- [Aim of the task]
Please keep to the lines below from the one with "## 지시문(Directive tag)" through the one with "JSP 주석은 <%--ㅇㅇㅇ-->", and restate them word for word, ends included.
*** Opening of Extracted data ***
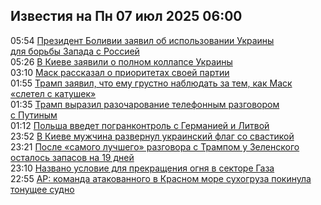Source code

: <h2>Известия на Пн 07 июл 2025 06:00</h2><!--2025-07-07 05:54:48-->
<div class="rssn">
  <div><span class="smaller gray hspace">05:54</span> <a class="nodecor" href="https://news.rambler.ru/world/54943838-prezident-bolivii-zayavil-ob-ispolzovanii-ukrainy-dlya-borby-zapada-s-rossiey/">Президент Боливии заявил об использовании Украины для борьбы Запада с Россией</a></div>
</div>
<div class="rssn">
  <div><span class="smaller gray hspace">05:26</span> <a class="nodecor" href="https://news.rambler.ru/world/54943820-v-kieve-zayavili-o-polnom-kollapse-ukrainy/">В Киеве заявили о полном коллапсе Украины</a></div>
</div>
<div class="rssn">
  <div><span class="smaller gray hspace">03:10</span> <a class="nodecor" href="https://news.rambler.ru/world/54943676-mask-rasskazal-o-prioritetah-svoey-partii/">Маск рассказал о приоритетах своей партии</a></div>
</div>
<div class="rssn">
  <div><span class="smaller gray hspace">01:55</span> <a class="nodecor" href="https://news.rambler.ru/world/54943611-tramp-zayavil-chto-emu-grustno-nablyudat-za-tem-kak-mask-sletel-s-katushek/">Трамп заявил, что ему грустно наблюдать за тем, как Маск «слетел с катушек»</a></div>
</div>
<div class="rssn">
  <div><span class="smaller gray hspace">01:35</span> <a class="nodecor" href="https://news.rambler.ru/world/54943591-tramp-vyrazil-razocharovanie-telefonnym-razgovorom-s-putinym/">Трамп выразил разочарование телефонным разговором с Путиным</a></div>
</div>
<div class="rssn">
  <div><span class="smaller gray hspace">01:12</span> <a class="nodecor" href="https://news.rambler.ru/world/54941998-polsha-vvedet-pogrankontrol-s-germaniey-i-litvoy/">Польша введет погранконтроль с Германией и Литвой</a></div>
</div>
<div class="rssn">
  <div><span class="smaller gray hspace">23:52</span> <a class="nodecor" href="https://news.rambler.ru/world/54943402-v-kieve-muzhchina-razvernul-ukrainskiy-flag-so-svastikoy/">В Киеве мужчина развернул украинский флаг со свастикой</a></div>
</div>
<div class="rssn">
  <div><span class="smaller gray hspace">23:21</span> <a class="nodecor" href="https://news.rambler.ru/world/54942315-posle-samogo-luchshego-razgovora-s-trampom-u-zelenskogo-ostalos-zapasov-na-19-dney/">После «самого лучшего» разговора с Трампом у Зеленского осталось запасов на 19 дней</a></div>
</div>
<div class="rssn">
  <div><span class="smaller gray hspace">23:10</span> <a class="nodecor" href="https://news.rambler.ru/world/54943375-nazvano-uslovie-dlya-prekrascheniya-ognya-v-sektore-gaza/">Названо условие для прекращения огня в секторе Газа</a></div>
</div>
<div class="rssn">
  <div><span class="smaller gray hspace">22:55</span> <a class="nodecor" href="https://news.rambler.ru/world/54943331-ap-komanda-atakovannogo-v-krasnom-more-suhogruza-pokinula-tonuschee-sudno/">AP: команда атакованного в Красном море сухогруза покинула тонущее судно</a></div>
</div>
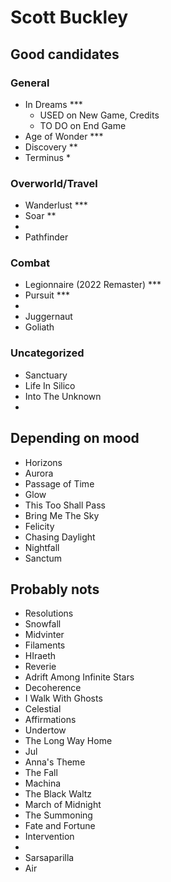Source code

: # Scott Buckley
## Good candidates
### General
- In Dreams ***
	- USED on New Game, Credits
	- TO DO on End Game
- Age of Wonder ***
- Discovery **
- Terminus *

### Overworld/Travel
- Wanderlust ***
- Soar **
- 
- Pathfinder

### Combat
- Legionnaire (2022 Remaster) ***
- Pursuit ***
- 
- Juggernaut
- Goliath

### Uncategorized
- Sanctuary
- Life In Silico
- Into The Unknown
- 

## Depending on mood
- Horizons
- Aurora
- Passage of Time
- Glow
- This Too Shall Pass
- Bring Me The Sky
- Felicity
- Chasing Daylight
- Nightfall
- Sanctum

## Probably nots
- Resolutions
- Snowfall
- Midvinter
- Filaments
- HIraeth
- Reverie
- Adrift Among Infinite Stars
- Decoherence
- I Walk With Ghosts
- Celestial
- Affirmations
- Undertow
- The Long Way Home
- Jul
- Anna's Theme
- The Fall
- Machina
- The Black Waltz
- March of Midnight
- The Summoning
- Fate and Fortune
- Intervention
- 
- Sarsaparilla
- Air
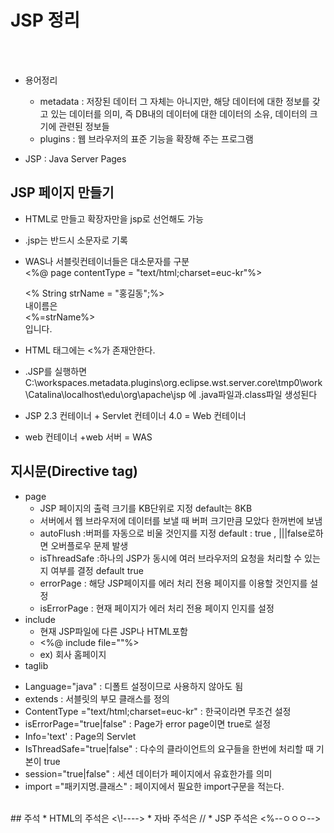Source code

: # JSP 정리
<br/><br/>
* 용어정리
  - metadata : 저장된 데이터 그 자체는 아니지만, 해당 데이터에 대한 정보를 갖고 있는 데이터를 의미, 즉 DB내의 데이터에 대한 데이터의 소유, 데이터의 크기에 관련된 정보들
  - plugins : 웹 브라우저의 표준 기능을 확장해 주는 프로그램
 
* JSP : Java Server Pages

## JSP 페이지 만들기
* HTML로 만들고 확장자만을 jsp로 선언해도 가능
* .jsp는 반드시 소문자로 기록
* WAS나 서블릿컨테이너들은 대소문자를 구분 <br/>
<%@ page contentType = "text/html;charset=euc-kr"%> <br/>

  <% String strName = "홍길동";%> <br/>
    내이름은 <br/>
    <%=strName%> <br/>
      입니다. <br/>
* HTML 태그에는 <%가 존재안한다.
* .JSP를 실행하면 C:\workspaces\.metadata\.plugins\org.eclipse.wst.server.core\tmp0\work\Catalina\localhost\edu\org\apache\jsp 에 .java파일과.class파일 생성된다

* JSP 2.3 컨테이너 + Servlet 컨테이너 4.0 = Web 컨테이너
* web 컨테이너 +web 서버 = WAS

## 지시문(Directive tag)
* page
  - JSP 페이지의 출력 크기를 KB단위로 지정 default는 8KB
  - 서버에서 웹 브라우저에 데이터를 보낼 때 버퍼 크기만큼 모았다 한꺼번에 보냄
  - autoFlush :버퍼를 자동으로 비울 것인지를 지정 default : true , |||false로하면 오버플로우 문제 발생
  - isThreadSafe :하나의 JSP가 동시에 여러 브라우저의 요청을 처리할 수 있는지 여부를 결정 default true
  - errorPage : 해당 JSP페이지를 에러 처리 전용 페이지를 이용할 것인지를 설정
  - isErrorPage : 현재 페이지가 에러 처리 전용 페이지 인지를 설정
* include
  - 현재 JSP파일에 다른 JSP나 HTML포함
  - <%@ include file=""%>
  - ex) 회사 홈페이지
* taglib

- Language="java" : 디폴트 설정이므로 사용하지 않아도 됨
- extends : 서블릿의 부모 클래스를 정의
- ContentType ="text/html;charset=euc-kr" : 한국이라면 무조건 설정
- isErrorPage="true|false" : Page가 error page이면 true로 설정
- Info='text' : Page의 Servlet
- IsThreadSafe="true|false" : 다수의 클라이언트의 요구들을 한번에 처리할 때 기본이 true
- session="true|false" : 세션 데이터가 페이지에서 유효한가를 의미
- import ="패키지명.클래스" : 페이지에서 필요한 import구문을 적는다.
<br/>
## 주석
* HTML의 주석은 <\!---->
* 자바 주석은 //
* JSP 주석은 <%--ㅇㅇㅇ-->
*** Close of Extracted data ***
*** Opening of Extracted data ***
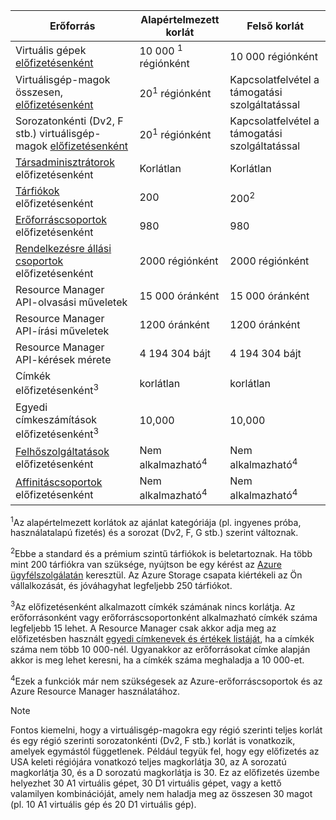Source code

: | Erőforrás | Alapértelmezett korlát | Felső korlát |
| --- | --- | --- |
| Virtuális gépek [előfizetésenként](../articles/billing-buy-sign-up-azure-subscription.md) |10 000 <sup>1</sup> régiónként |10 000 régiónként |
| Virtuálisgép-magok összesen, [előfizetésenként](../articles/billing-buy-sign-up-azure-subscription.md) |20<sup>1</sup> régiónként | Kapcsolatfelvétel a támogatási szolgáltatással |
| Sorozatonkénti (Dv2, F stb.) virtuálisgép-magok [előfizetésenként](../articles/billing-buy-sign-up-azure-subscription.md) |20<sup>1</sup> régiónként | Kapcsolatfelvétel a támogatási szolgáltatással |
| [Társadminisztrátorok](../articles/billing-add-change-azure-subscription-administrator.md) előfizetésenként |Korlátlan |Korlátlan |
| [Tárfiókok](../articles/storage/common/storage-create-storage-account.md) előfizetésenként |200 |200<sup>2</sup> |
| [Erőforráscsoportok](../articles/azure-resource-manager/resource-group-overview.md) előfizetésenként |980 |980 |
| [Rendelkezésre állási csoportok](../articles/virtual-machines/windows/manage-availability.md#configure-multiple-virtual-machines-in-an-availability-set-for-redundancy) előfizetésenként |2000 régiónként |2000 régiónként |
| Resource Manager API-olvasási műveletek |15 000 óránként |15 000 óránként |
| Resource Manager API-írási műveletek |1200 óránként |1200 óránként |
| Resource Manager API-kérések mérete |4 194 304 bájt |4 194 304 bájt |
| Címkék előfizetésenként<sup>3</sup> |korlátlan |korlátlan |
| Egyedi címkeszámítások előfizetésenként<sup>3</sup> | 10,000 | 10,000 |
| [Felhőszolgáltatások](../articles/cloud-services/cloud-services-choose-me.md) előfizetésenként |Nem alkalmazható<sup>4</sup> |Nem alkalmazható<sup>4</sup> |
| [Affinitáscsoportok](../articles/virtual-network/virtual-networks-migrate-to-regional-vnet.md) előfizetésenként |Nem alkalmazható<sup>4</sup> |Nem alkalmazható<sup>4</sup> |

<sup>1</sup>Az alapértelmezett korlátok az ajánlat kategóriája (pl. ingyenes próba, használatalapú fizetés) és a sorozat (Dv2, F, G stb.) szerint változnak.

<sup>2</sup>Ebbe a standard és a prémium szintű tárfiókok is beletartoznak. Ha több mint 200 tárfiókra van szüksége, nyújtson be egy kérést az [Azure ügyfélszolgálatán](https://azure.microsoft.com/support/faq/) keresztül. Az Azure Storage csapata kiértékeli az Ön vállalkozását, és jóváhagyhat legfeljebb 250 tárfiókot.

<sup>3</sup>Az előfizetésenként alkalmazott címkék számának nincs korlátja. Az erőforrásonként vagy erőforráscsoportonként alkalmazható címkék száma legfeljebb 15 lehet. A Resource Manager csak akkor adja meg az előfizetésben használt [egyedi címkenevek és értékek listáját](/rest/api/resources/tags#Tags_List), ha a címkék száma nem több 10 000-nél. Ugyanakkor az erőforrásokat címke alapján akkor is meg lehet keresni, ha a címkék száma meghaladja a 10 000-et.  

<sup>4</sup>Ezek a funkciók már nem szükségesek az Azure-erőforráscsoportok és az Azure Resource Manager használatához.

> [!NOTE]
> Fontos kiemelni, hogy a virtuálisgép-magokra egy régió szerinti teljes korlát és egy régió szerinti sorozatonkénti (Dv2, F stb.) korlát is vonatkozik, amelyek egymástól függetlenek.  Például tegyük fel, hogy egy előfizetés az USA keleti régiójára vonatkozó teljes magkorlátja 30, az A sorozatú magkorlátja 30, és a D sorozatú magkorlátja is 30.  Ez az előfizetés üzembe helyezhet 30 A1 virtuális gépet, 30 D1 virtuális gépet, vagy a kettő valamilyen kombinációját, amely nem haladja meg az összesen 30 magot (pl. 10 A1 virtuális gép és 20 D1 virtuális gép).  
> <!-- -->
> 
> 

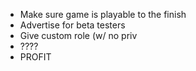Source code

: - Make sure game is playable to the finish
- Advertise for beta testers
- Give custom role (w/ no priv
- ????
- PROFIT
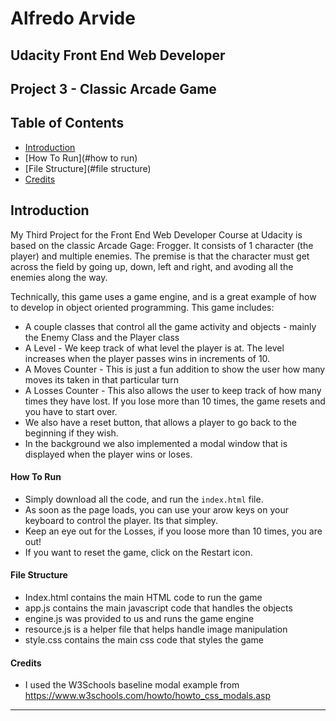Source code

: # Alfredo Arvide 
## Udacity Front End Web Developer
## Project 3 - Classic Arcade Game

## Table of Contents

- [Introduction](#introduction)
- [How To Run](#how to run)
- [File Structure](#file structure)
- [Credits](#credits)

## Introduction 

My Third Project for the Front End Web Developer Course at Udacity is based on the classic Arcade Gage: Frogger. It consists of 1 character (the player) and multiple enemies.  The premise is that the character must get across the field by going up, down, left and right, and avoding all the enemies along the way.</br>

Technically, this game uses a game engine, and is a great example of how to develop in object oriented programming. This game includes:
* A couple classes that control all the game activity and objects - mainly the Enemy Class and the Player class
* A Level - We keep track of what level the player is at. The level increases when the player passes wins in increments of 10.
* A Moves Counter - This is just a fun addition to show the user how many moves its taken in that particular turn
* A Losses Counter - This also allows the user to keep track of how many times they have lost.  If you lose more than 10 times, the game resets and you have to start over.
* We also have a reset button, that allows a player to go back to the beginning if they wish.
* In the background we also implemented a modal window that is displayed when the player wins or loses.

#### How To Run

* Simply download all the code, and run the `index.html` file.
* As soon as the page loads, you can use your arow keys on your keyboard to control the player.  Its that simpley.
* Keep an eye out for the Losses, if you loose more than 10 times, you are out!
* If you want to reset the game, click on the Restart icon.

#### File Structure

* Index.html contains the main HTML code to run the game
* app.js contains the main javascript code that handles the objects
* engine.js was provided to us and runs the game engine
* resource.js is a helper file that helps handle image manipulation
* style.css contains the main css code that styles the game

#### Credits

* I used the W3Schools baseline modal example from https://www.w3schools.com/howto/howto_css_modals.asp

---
*** Close of Extracted data ***
*** Opening of Extracted data ***
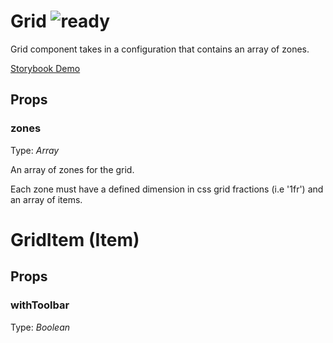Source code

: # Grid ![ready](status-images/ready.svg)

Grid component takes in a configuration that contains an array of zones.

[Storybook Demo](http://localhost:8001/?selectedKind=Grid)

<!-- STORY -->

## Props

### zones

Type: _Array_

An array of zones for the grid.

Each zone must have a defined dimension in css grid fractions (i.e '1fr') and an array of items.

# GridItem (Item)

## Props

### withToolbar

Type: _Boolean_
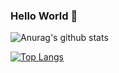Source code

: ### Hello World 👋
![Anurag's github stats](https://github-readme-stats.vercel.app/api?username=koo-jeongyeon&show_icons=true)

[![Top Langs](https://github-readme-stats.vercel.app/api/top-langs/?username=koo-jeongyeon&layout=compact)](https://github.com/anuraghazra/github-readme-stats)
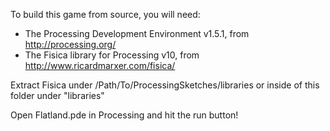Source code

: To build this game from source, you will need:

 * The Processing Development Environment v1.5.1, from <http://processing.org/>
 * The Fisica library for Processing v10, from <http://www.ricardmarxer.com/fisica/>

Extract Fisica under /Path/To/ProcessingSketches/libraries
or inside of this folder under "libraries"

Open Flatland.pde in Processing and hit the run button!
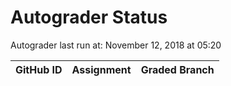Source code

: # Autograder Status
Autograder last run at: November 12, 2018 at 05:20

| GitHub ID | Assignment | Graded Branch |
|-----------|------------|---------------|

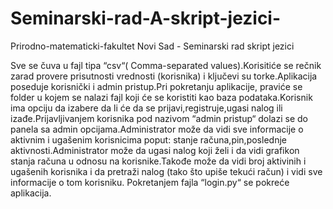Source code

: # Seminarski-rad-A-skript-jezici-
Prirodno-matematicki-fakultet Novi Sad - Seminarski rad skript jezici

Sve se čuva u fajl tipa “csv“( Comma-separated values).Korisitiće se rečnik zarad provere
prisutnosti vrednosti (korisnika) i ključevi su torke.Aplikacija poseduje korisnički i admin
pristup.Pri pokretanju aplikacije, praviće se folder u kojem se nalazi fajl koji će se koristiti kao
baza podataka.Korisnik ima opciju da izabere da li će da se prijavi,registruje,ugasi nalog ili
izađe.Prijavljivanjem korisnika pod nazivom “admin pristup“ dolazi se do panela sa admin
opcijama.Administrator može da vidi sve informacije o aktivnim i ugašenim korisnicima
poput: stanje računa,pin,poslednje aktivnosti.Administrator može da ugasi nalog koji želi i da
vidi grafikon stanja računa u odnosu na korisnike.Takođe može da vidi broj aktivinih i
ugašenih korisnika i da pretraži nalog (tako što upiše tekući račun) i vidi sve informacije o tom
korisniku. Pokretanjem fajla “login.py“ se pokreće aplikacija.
*** Close of Extracted data ***
- [Response for this exercise]
## 지시문(Directive tag)
* page
  - JSP 페이지의 출력 크기를 KB단위로 지정 default는 8KB
  - 서버에서 웹 브라우저에 데이터를 보낼 때 버퍼 크기만큼 모았다 한꺼번에 보냄
  - autoFlush :버퍼를 자동으로 비울 것인지를 지정 default : true , |||false로하면 오버플로우 문제 발생
  - isThreadSafe :하나의 JSP가 동시에 여러 브라우저의 요청을 처리할 수 있는지 여부를 결정 default true
  - errorPage : 해당 JSP페이지를 에러 처리 전용 페이지를 이용할 것인지를 설정
  - isErrorPage : 현재 페이지가 에러 처리 전용 페이지 인지를 설정
* include
  - 현재 JSP파일에 다른 JSP나 HTML포함
  - <%@ include file=""%>
  - ex) 회사 홈페이지
* taglib

- Language="java" : 디폴트 설정이므로 사용하지 않아도 됨
- extends : 서블릿의 부모 클래스를 정의
- ContentType ="text/html;charset=euc-kr" : 한국이라면 무조건 설정
- isErrorPage="true|false" : Page가 error page이면 true로 설정
- Info='text' : Page의 Servlet
- IsThreadSafe="true|false" : 다수의 클라이언트의 요구들을 한번에 처리할 때 기본이 true
- session="true|false" : 세션 데이터가 페이지에서 유효한가를 의미
- import ="패키지명.클래스" : 페이지에서 필요한 import구문을 적는다.
<br/>
## 주석
* HTML의 주석은 <\!---->
* 자바 주석은 //
* JSP 주석은 <%--ㅇㅇㅇ-->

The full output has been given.